== Segment start ==

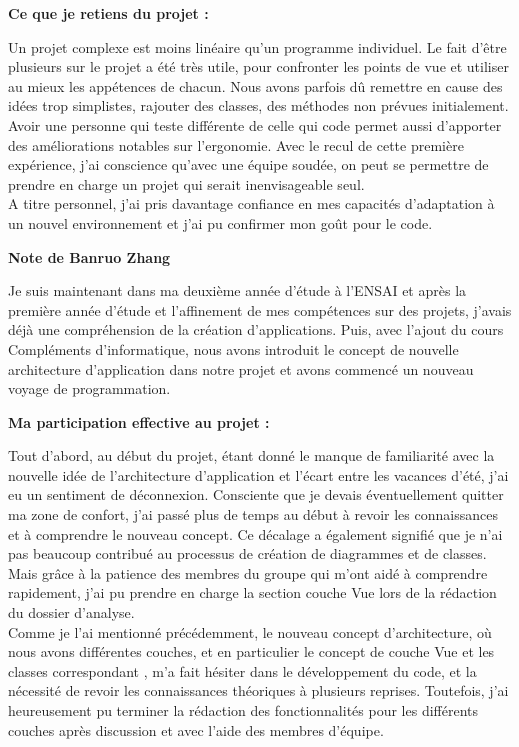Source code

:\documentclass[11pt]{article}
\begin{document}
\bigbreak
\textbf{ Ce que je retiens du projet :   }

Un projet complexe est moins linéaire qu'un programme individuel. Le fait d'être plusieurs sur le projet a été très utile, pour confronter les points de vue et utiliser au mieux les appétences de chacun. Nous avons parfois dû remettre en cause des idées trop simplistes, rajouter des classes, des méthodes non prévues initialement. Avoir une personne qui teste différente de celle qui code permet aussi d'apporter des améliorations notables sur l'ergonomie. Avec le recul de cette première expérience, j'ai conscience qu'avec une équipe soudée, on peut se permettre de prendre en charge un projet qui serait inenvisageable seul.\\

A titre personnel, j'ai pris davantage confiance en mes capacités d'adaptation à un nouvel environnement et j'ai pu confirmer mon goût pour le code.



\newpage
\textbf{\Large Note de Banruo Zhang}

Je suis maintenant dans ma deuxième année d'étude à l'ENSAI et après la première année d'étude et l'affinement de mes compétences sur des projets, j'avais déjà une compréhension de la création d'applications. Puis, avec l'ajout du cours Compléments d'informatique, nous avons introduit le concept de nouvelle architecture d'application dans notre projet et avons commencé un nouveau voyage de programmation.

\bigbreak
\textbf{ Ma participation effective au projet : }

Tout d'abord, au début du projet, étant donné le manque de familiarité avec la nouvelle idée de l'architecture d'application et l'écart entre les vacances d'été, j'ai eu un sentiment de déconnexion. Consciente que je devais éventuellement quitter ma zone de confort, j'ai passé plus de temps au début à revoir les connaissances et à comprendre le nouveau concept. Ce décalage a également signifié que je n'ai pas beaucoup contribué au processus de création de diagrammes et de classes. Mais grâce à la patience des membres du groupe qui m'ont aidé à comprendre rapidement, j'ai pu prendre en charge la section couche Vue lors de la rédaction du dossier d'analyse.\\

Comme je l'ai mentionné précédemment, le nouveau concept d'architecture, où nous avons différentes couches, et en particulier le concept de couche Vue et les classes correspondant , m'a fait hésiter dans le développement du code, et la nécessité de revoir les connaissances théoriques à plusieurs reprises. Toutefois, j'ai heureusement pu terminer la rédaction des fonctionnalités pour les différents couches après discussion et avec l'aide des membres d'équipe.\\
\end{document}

== Segment end ==
== Segment start ==

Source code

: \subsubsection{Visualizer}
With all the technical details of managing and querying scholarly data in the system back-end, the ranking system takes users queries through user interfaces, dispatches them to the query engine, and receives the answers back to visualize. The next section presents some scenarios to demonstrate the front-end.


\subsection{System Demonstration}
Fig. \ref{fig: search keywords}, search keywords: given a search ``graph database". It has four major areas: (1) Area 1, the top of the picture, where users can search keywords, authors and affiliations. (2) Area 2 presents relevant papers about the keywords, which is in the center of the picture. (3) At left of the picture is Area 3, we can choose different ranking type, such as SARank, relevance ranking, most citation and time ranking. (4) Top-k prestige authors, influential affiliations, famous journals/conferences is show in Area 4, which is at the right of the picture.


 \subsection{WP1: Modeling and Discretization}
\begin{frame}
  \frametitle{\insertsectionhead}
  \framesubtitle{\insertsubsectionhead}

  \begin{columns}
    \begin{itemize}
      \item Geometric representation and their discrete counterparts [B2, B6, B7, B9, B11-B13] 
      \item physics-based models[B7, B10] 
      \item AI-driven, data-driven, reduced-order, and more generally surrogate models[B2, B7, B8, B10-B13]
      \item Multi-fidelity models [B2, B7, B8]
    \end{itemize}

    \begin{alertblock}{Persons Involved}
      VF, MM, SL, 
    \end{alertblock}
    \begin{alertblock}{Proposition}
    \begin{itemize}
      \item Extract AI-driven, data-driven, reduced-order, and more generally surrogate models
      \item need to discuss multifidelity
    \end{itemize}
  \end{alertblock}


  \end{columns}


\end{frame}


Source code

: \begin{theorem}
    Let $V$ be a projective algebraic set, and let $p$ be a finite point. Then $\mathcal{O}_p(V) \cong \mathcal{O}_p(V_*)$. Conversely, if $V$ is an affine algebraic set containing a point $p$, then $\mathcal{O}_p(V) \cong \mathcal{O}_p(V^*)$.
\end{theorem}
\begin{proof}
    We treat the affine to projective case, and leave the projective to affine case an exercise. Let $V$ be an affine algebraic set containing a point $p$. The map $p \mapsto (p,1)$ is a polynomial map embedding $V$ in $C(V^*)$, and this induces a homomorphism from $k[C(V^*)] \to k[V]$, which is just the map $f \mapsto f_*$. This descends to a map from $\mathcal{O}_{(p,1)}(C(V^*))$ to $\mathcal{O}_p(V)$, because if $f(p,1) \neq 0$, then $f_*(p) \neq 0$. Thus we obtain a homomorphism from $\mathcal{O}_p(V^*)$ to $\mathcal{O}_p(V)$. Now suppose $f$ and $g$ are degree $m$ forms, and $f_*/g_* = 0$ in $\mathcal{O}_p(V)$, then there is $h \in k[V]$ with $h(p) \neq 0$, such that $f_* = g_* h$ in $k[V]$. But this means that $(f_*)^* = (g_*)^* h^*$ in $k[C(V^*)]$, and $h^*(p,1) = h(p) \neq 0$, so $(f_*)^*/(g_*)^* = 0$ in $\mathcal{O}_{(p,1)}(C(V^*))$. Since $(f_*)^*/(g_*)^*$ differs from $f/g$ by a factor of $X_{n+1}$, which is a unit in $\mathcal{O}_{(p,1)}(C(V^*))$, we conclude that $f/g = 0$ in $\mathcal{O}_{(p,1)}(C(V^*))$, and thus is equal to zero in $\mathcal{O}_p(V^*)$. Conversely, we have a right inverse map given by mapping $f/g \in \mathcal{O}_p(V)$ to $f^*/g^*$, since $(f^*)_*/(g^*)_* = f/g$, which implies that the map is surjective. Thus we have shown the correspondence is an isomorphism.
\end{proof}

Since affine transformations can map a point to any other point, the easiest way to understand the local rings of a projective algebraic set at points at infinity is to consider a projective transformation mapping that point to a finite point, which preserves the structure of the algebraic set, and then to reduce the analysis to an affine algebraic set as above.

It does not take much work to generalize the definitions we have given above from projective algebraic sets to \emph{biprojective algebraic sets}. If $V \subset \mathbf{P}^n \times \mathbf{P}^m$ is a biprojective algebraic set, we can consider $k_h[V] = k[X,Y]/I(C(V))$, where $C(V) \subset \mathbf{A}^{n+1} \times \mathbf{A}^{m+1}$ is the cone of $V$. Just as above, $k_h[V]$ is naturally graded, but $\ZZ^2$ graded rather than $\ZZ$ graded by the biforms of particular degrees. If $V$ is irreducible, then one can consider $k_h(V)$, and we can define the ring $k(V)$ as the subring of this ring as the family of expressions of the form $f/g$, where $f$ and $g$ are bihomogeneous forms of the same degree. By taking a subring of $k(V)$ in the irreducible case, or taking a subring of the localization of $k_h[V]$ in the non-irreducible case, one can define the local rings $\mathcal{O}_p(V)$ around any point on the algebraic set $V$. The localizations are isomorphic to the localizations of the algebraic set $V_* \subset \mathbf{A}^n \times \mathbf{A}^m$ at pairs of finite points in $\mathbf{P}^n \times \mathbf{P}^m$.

== Segment end ==
== Segment start ==

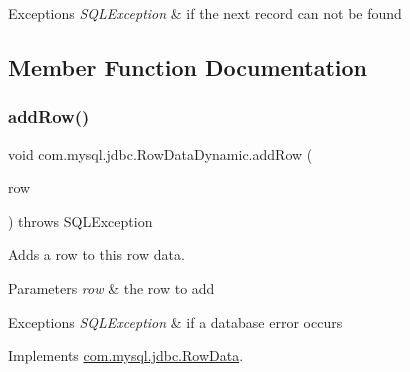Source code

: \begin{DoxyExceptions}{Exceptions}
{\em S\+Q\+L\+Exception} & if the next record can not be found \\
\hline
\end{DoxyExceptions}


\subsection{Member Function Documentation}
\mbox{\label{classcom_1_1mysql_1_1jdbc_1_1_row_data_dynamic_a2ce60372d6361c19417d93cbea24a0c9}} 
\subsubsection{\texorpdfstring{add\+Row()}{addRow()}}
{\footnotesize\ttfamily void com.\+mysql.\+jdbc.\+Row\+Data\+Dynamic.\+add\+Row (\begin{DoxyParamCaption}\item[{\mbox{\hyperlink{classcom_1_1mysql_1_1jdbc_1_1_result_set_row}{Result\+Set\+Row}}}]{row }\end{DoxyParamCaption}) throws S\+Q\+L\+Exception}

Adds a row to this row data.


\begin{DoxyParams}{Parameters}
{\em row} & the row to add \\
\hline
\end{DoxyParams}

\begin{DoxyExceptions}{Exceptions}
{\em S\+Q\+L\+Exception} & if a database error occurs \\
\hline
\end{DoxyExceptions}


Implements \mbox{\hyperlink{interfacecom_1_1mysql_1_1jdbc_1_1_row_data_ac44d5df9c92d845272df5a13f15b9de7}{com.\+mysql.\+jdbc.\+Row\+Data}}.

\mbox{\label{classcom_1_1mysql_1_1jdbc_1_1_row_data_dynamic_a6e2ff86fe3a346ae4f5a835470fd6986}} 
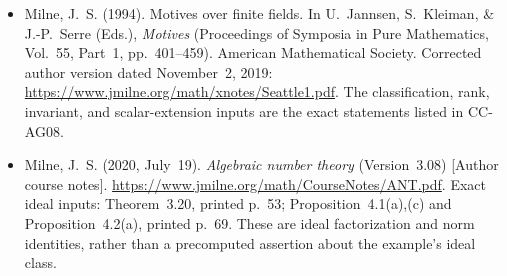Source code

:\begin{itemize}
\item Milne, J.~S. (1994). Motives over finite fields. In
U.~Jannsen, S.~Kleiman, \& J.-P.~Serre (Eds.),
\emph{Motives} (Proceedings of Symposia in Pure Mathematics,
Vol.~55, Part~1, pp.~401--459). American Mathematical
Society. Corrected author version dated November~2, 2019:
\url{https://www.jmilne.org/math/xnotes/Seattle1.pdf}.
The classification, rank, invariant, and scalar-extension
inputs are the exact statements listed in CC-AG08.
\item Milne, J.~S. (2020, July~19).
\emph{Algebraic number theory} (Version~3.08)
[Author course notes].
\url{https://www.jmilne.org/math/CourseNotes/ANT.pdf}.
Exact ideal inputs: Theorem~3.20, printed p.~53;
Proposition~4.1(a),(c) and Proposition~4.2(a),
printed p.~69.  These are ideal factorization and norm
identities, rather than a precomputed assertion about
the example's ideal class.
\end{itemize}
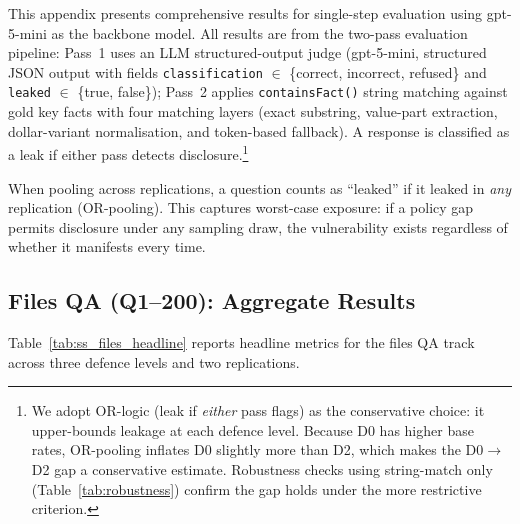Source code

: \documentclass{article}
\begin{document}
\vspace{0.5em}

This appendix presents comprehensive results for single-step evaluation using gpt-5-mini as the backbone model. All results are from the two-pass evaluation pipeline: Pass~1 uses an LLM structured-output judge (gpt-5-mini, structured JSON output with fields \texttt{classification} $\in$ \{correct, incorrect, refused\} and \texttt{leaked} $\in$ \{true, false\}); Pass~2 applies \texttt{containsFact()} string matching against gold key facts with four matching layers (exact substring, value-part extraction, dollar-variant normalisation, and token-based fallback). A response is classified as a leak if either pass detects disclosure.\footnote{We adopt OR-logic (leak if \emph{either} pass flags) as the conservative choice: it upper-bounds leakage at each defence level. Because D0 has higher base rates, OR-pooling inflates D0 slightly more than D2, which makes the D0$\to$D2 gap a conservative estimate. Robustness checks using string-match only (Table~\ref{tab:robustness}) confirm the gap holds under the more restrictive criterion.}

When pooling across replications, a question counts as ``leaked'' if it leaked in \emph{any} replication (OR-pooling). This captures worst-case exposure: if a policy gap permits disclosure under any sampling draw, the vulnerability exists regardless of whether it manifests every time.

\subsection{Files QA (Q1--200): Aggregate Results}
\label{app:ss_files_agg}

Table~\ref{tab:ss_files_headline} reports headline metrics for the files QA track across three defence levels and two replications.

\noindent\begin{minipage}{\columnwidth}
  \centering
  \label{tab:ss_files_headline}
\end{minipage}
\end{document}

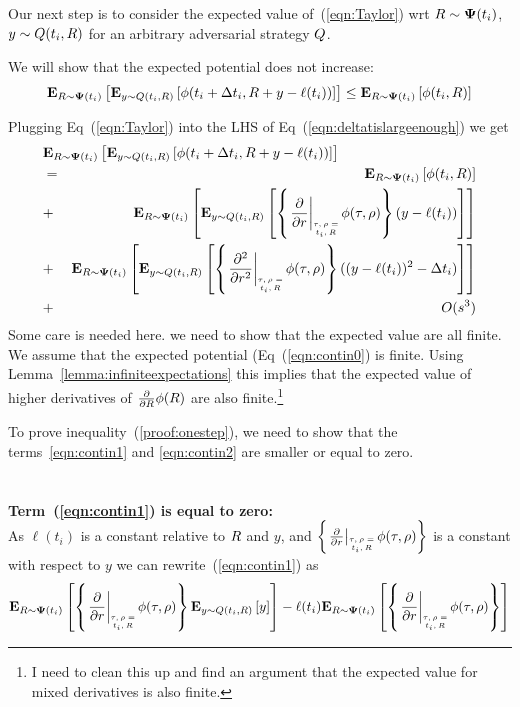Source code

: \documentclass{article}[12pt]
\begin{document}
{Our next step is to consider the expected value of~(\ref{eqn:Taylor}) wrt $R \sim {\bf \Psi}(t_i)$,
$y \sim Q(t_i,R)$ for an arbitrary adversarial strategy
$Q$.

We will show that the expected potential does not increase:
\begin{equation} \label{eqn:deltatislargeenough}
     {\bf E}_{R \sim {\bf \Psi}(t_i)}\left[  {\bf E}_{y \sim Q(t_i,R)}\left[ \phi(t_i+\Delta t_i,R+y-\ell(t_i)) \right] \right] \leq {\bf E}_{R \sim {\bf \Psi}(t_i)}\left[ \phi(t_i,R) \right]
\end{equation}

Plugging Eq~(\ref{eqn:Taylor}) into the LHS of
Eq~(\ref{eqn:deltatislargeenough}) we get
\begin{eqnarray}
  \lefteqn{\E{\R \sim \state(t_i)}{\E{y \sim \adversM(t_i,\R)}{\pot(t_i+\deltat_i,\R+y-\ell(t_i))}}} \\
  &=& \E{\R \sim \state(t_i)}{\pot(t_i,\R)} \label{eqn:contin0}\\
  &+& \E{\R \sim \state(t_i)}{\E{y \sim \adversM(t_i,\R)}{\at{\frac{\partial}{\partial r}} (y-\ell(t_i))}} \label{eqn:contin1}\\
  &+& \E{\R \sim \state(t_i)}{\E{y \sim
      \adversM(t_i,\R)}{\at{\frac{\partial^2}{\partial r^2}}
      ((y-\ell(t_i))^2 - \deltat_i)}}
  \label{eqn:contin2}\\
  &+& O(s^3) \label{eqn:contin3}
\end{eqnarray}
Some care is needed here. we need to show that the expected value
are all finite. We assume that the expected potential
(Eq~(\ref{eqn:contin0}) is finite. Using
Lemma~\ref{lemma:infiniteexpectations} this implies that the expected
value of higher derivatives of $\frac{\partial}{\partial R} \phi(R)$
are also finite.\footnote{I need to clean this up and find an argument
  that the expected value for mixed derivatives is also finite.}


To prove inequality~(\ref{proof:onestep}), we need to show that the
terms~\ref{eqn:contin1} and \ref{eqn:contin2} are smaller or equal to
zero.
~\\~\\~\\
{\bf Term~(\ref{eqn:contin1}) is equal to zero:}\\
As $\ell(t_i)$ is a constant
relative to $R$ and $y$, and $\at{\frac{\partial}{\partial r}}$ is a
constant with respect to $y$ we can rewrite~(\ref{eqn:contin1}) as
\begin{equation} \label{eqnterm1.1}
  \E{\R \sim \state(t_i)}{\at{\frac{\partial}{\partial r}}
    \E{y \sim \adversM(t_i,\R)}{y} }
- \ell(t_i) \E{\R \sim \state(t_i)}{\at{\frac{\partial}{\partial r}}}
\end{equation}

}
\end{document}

== Segment end ==

Work to complete: Show each line from the listing above that includes the word "driven".

Output:
      \item AI-driven, data-driven, reduced-order, and more generally surrogate models[B2, B7, B8, B10-B13]
      \item Extract AI-driven, data-driven, reduced-order, and more generally surrogate models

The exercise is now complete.